Plain-text document sources
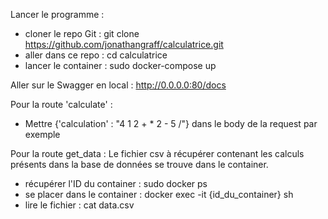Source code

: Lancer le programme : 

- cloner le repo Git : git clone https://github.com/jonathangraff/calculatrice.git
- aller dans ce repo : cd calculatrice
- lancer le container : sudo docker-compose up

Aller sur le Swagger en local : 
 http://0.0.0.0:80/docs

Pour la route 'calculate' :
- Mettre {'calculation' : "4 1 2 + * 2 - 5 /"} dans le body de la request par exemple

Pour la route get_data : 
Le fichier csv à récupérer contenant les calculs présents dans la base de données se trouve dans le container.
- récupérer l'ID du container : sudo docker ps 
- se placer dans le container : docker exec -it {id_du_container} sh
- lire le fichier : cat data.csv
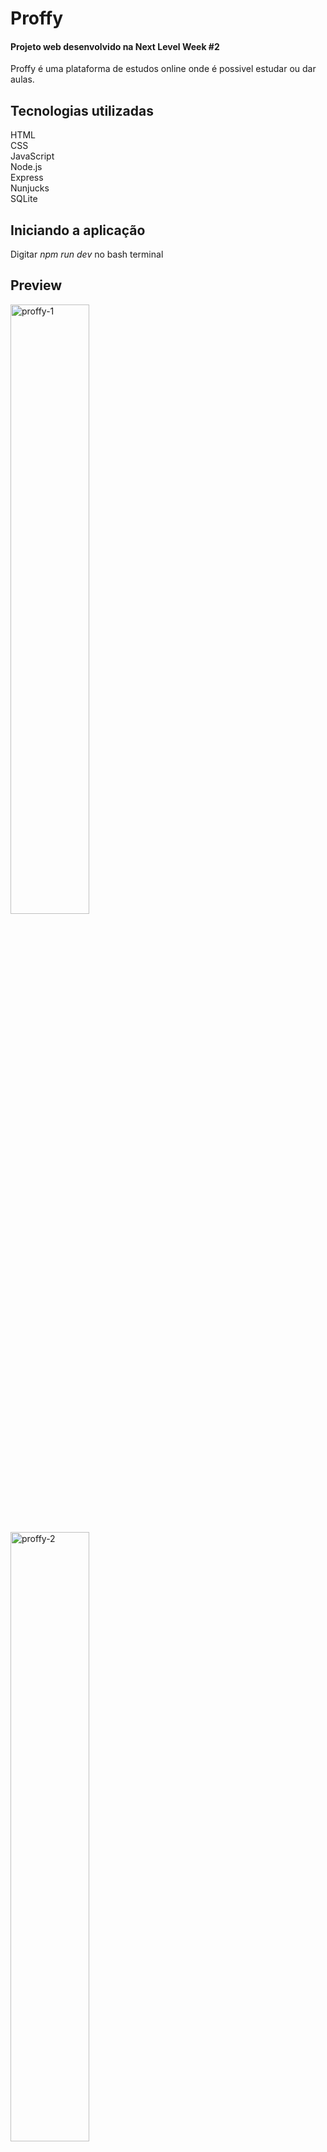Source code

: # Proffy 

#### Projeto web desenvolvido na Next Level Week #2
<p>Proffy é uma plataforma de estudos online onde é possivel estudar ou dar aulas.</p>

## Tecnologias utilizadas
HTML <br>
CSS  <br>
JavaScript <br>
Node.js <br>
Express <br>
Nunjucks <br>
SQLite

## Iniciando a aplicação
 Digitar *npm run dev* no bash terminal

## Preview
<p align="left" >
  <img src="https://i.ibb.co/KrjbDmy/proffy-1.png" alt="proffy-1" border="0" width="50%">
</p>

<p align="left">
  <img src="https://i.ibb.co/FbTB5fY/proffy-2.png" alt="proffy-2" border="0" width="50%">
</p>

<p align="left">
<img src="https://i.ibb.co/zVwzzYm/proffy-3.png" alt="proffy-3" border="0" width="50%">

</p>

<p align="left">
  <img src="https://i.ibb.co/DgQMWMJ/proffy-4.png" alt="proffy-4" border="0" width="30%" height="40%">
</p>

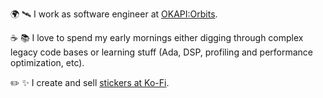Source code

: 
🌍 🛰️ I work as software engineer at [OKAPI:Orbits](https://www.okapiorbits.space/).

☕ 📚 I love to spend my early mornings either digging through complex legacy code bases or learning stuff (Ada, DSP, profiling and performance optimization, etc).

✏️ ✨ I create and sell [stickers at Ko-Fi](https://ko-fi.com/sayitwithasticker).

Problem details:
The word "dans" appears in some lines above. Return every one of those lines.

Answer:
- aller dans ce repo : cd calculatrice
- Mettre {'calculation' : "4 1 2 + * 2 - 5 /"} dans le body de la request par exemple
Le fichier csv à récupérer contenant les calculs présents dans la base de données se trouve dans le container.
- se placer dans le container : docker exec -it {id_du_container} sh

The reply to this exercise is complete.